- EXERCISE DIRECTIONS:
Every record should be restated exactly, with no images included.

Saved entries:
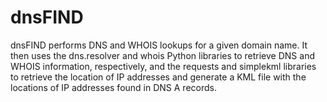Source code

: # dnsFIND
dnsFIND performs DNS and WHOIS lookups for a given domain name. It then uses the dns.resolver and whois Python libraries to retrieve DNS and WHOIS information, respectively, and the requests and simplekml libraries to retrieve the location of IP addresses and generate a KML file with the locations of IP addresses found in DNS A records.
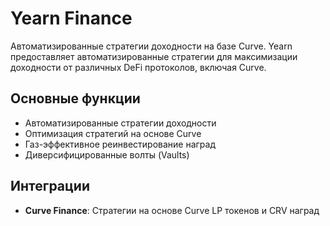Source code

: # Yearn Finance

Автоматизированные стратегии доходности на базе Curve. Yearn предоставляет автоматизированные стратегии для максимизации доходности от различных DeFi протоколов, включая Curve.

## Основные функции

- Автоматизированные стратегии доходности
- Оптимизация стратегий на основе Curve
- Газ-эффективное реинвестирование наград
- Диверсифицированные волты (Vaults)

## Интеграции

- **Curve Finance**: Стратегии на основе Curve LP токенов и CRV наград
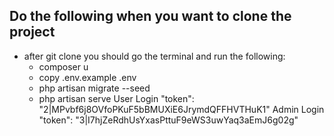 ## Do the following when you want to clone the project

-   after git clone you should go the terminal and run the following:
    -   composer u
    -   copy  .env.example .env
    -   php artisan migrate --seed
    -   php artisan serve
    User Login    "token": "2|MPvbf6j8OVfoPKuF5bBMUXiE6JrymdQFFHVTHuK1"
    Admin Login   "token": "3|I7hjZeRdhUsYxasPttuF9eWS3uwYaq3aEmJ6g02g"

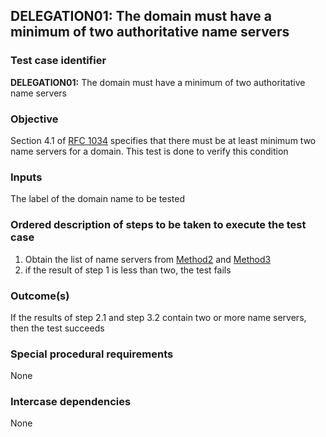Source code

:## DELEGATION01: The domain must have a minimum of two authoritative name servers   

### Test case identifier

**DELEGATION01:** The domain must have a minimum of two authoritative name servers

### Objective

Section 4.1 of [RFC 1034](http://tools.ietf.org/html/rfc1034) specifies that
there must be at least minimum two name servers for a domain. This test is
done to verify this condition

### Inputs

The label of the domain name to be tested

### Ordered description of steps to be taken to execute the test case

1. Obtain the list of name servers from [Method2](../Methods.md) and
[Method3](../Methods.md)
2. if the result of step 1 is less than two, the test fails
 
### Outcome(s)

If the results of step 2.1 and step 3.2 contain two or more name servers,
then the test succeeds 

### Special procedural requirements

None 

### Intercase dependencies

None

- ANSWER FOR THIS EXERCISE:
Source code

: # dnsFIND
dnsFIND performs DNS and WHOIS lookups for a given domain name. It then uses the dns.resolver and whois Python libraries to retrieve DNS and WHOIS information, respectively, and the requests and simplekml libraries to retrieve the location of IP addresses and generate a KML file with the locations of IP addresses found in DNS A records.
Source code

: # Yearn Finance

Автоматизированные стратегии доходности на базе Curve. Yearn предоставляет автоматизированные стратегии для максимизации доходности от различных DeFi протоколов, включая Curve.

## Основные функции

- Автоматизированные стратегии доходности
- Оптимизация стратегий на основе Curve
- Газ-эффективное реинвестирование наград
- Диверсифицированные волты (Vaults)

## Интеграции

- **Curve Finance**: Стратегии на основе Curve LP токенов и CRV наград
 ## Do the following when you want to clone the project

-   after git clone you should go the terminal and run the following:
    -   composer u
    -   copy  .env.example .env
    -   php artisan migrate --seed
    -   php artisan serve
    User Login    "token": "2|MPvbf6j8OVfoPKuF5bBMUXiE6JrymdQFFHVTHuK1"
    Admin Login   "token": "3|I7hjZeRdhUsYxasPttuF9eWS3uwYaq3aEmJ6g02g"

Source code

:## DELEGATION01: The domain must have a minimum of two authoritative name servers   

### Test case identifier

**DELEGATION01:** The domain must have a minimum of two authoritative name servers

### Objective

Section 4.1 of [RFC 1034](http://tools.ietf.org/html/rfc1034) specifies that
there must be at least minimum two name servers for a domain. This test is
done to verify this condition

### Inputs

The label of the domain name to be tested

### Ordered description of steps to be taken to execute the test case

1. Obtain the list of name servers from [Method2](../Methods.md) and
[Method3](../Methods.md)
2. if the result of step 1 is less than two, the test fails
 
### Outcome(s)

If the results of step 2.1 and step 3.2 contain two or more name servers,
then the test succeeds 

### Special procedural requirements

None 

### Intercase dependencies

None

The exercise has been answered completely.